• WHAT THIS TASK INVOLVES: Filter the entries that follow, copying every line in which the word "getOutlineOffset" appears.

• GIVEN RECORDS:

**********

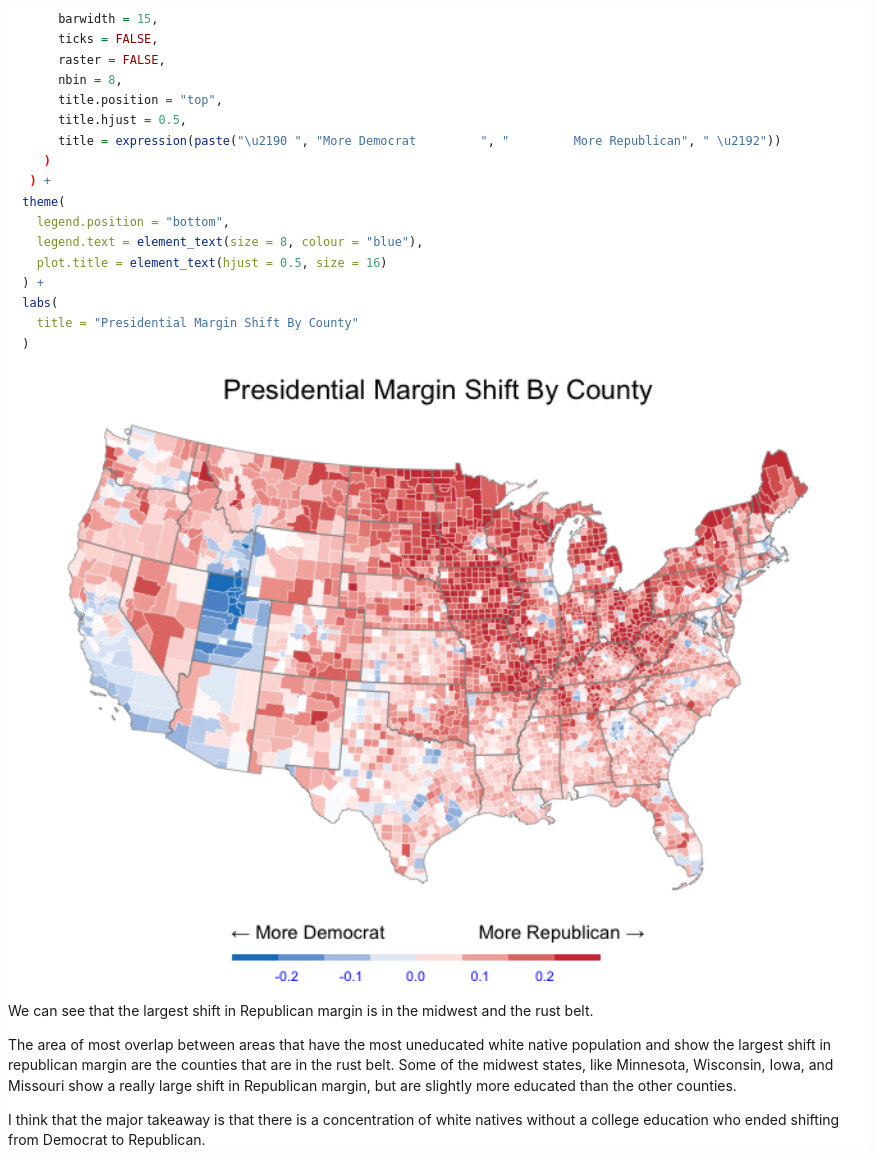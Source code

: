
 ``` r
       barwidth = 15,
       ticks = FALSE,
       raster = FALSE,
       nbin = 8,
       title.position = "top",
       title.hjust = 0.5,
       title = expression(paste("\u2190 ", "More Democrat         ", "         More Republican", " \u2192"))
     )
   ) +
  theme(
    legend.position = "bottom",
    legend.text = element_text(size = 8, colour = "blue"),
    plot.title = element_text(hjust = 0.5, size = 16)
  ) +
  labs(
    title = "Presidential Margin Shift By County"
  ) 
```

<img src="challenge_files/figure-markdown_github/unnamed-chunk-11-1.png" width="100%" />

We can see that the largest shift in Republican margin is in the midwest and the rust belt.

The area of most overlap between areas that have the most uneducated white native population and show the largest shift in republican margin are the counties that are in the rust belt. Some of the midwest states, like Minnesota, Wisconsin, Iowa, and Missouri show a really large shift in Republican margin, but are slightly more educated than the other counties.

I think that the major takeaway is that there is a concentration of white natives without a college education who ended shifting from Democrat to Republican.
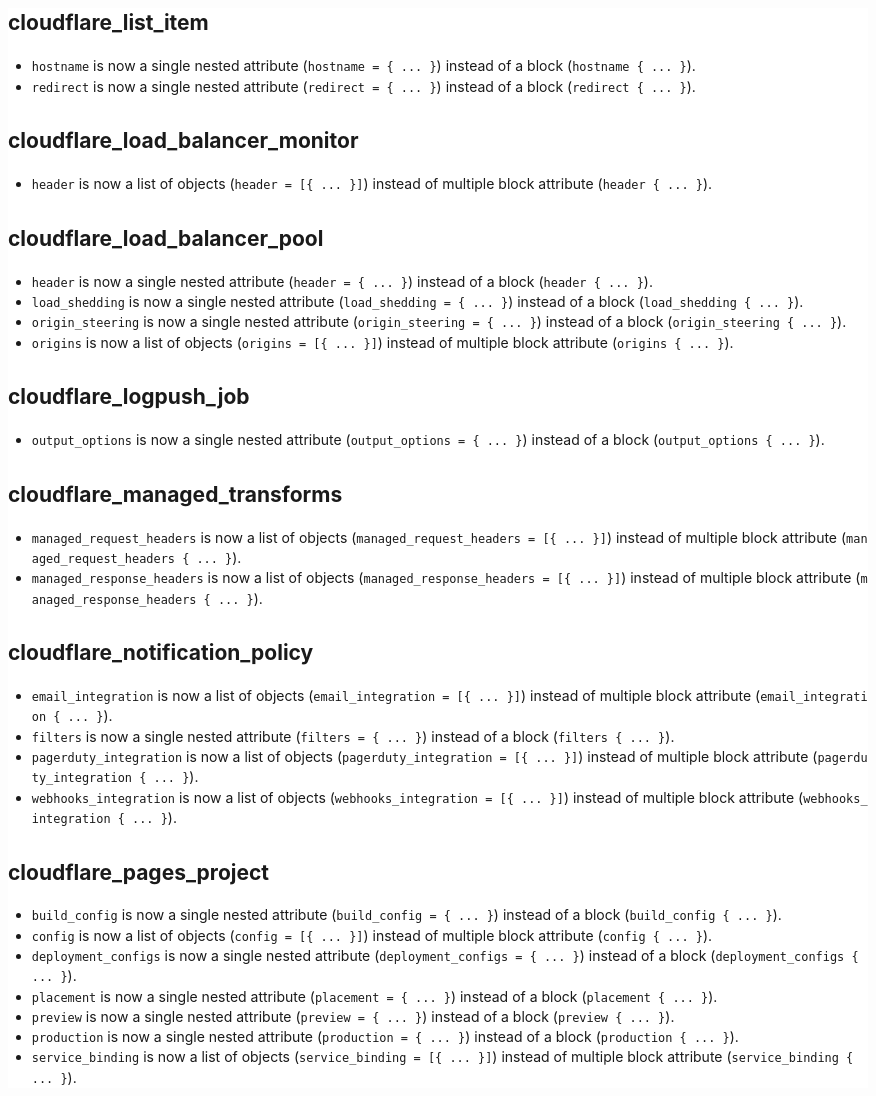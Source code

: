 ## cloudflare_list_item

- `hostname` is now a single nested attribute (`hostname = { ... }`) instead of a block (`hostname { ... }`).
- `redirect` is now a single nested attribute (`redirect = { ... }`) instead of a block (`redirect { ... }`).

## cloudflare_load_balancer_monitor

- `header` is now a list of objects (`header = [{ ... }]`) instead of multiple block attribute (`header { ... }`).

## cloudflare_load_balancer_pool

- `header` is now a single nested attribute (`header = { ... }`) instead of a block (`header { ... }`).
- `load_shedding` is now a single nested attribute (`load_shedding = { ... }`) instead of a block (`load_shedding { ... }`).
- `origin_steering` is now a single nested attribute (`origin_steering = { ... }`) instead of a block (`origin_steering { ... }`).
- `origins` is now a list of objects (`origins = [{ ... }]`) instead of multiple block attribute (`origins { ... }`).

## cloudflare_logpush_job

- `output_options` is now a single nested attribute (`output_options = { ... }`) instead of a block (`output_options { ... }`).

## cloudflare_managed_transforms

- `managed_request_headers` is now a list of objects (`managed_request_headers = [{ ... }]`) instead of multiple block attribute (`managed_request_headers { ... }`).
- `managed_response_headers` is now a list of objects (`managed_response_headers = [{ ... }]`) instead of multiple block attribute (`managed_response_headers { ... }`).

## cloudflare_notification_policy

- `email_integration` is now a list of objects (`email_integration = [{ ... }]`) instead of multiple block attribute (`email_integration { ... }`).
- `filters` is now a single nested attribute (`filters = { ... }`) instead of a block (`filters { ... }`).
- `pagerduty_integration` is now a list of objects (`pagerduty_integration = [{ ... }]`) instead of multiple block attribute (`pagerduty_integration { ... }`).
- `webhooks_integration` is now a list of objects (`webhooks_integration = [{ ... }]`) instead of multiple block attribute (`webhooks_integration { ... }`).

## cloudflare_pages_project

- `build_config` is now a single nested attribute (`build_config = { ... }`) instead of a block (`build_config { ... }`).
- `config` is now a list of objects (`config = [{ ... }]`) instead of multiple block attribute (`config { ... }`).
- `deployment_configs` is now a single nested attribute (`deployment_configs = { ... }`) instead of a block (`deployment_configs { ... }`).
- `placement` is now a single nested attribute (`placement = { ... }`) instead of a block (`placement { ... }`).
- `preview` is now a single nested attribute (`preview = { ... }`) instead of a block (`preview { ... }`).
- `production` is now a single nested attribute (`production = { ... }`) instead of a block (`production { ... }`).
- `service_binding` is now a list of objects (`service_binding = [{ ... }]`) instead of multiple block attribute (`service_binding { ... }`).

[GritQL]: https://www.grit.io/
[install Grit]: https://docs.grit.io/cli/quickstart
[migrating renamed resources]: https://registry.terraform.io/providers/cloudflare/cloudflare/latest/docs/guides/migrating-renamed-resources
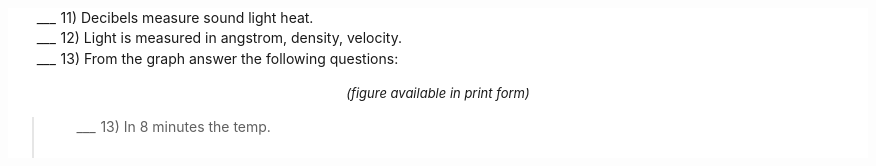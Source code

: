 <dl>
<dt>
<i>
</i>
<font color="#ffffff" style="visibility:hidden;">
____
</font>
<i>
___
</i>
11) Decibels measure sound light heat.
<dt>
<i>
</i>
<font color="#ffffff" style="visibility:hidden;">
____
</font>
<i>
___
</i>
12) Light is measured in angstrom, density, velocity.
<dt>
<font color="#ffffff" style="visibility:hidden;">
____
</font>
<i>
___
</i>
13) From the graph answer the following questions:
</dt>
</dt>
</dt>
</dl>
</blockquote>
<center>
<i>
<font size="-1">
(figure available in print form)
</font>
</i>
</center>
<blockquote>
<dl>
<dt>
<font color="#ffffff" style="visibility:hidden;">
____
</font>
<i>
___
</i>
13) In 8 minutes the temp.
<dt>
<font color="#ffffff" style="visibility:hidden;">
____
</font>
<font color="#ffffff" style="visibility:hidden;">
____
</font>
<font color="#ffffff" style="visibility:hidden;">
____
</font>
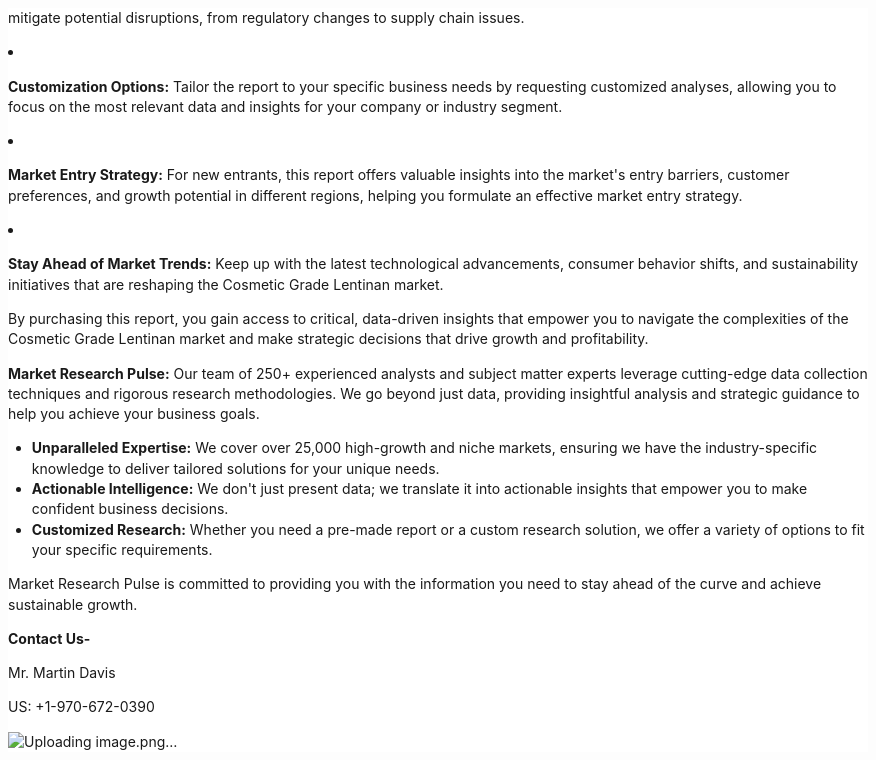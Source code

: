 mitigate potential disruptions, from regulatory changes to supply chain issues.</p></li><li><p><strong>Customization Options:</strong> Tailor the report to your specific business needs by requesting customized analyses, allowing you to focus on the most relevant data and insights for your company or industry segment.</p></li><li><p><strong>Market Entry Strategy:</strong> For new entrants, this report offers valuable insights into the market's entry barriers, customer preferences, and growth potential in different regions, helping you formulate an effective market entry strategy.</p></li><li><p><strong>Stay Ahead of Market Trends:</strong> Keep up with the latest technological advancements, consumer behavior shifts, and sustainability initiatives that are reshaping the Cosmetic Grade Lentinan market.</p></li></ol><p>By purchasing this report, you gain access to critical, data-driven insights that empower you to navigate the complexities of the Cosmetic Grade Lentinan market and make strategic decisions that drive growth and profitability.</p><p><strong>Market Research Pulse:</strong>&nbsp;Our team of 250+ experienced analysts and subject matter experts leverage cutting-edge data collection techniques and rigorous research methodologies. We go beyond just data, providing insightful analysis and strategic guidance to help you achieve your business goals.</p><ul><li><strong>Unparalleled Expertise:</strong>&nbsp;We cover over 25,000 high-growth and niche markets, ensuring we have the industry-specific knowledge to deliver tailored solutions for your unique needs.</li><li><strong>Actionable Intelligence:</strong>&nbsp;We don't just present data; we translate it into actionable insights that empower you to make confident business decisions.</li><li><strong>Customized Research:</strong>&nbsp;Whether you need a pre-made report or a custom research solution, we offer a variety of options to fit your specific requirements.</li></ul><p>Market Research Pulse is committed to providing you with the information you need to stay ahead of the curve and achieve sustainable growth.</p><p><strong>Contact Us-</strong></p><p>Mr. Martin Davis</p><p>US: +1-970-672-0390</p>
![Uploading image.png…]()
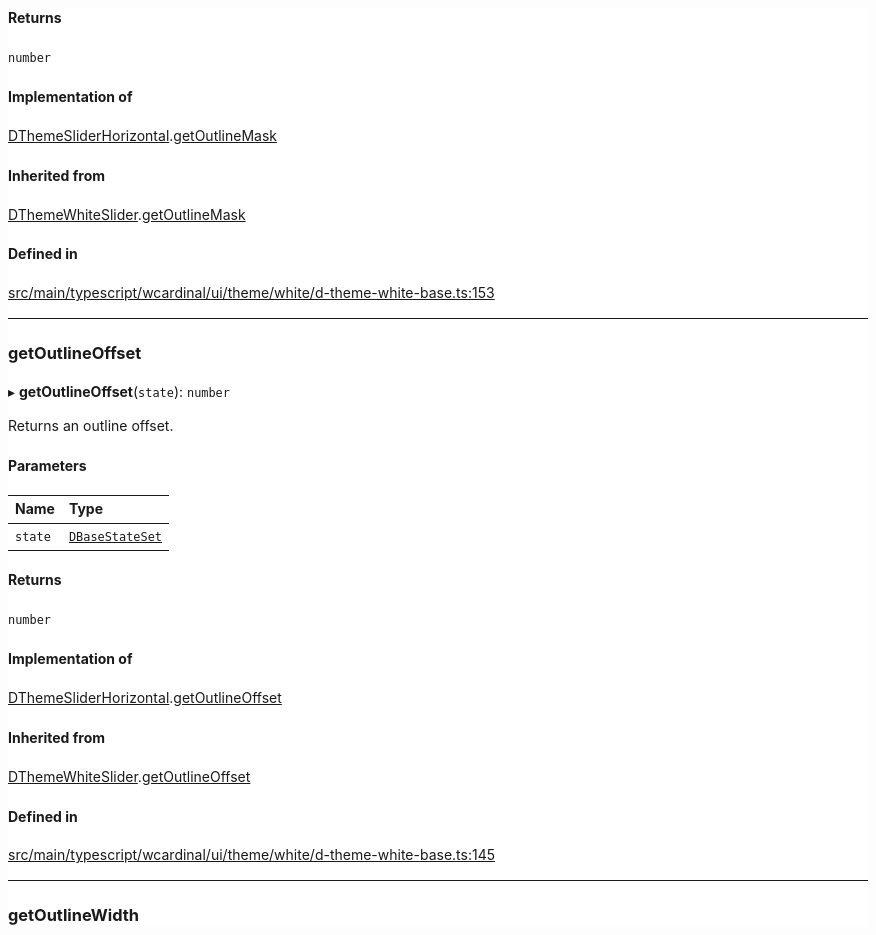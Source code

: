 #### Returns

`number`

#### Implementation of

[DThemeSliderHorizontal](../interfaces/DThemeSliderHorizontal.md).[getOutlineMask](../interfaces/DThemeSliderHorizontal.md#getoutlinemask)

#### Inherited from

[DThemeWhiteSlider](DThemeWhiteSlider.md).[getOutlineMask](DThemeWhiteSlider.md#getoutlinemask)

#### Defined in

[src/main/typescript/wcardinal/ui/theme/white/d-theme-white-base.ts:153](https://github.com/winter-cardinal/winter-cardinal-ui/blob/v0.154.0/src/main/typescript/wcardinal/ui/theme/white/d-theme-white-base.ts#L153)

___

### getOutlineOffset

▸ **getOutlineOffset**(`state`): `number`

Returns an outline offset.

#### Parameters

| Name | Type |
| :------ | :------ |
| `state` | [`DBaseStateSet`](../interfaces/DBaseStateSet.md) |

#### Returns

`number`

#### Implementation of

[DThemeSliderHorizontal](../interfaces/DThemeSliderHorizontal.md).[getOutlineOffset](../interfaces/DThemeSliderHorizontal.md#getoutlineoffset)

#### Inherited from

[DThemeWhiteSlider](DThemeWhiteSlider.md).[getOutlineOffset](DThemeWhiteSlider.md#getoutlineoffset)

#### Defined in

[src/main/typescript/wcardinal/ui/theme/white/d-theme-white-base.ts:145](https://github.com/winter-cardinal/winter-cardinal-ui/blob/v0.154.0/src/main/typescript/wcardinal/ui/theme/white/d-theme-white-base.ts#L145)

___

### getOutlineWidth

**********

• WRITTEN REPLY:
### getOutlineOffset
▸ **getOutlineOffset**(`state`): `number`
[DThemeSliderHorizontal](../interfaces/DThemeSliderHorizontal.md).[getOutlineOffset](../interfaces/DThemeSliderHorizontal.md#getoutlineoffset)
[DThemeWhiteSlider](DThemeWhiteSlider.md).[getOutlineOffset](DThemeWhiteSlider.md#getoutlineoffset)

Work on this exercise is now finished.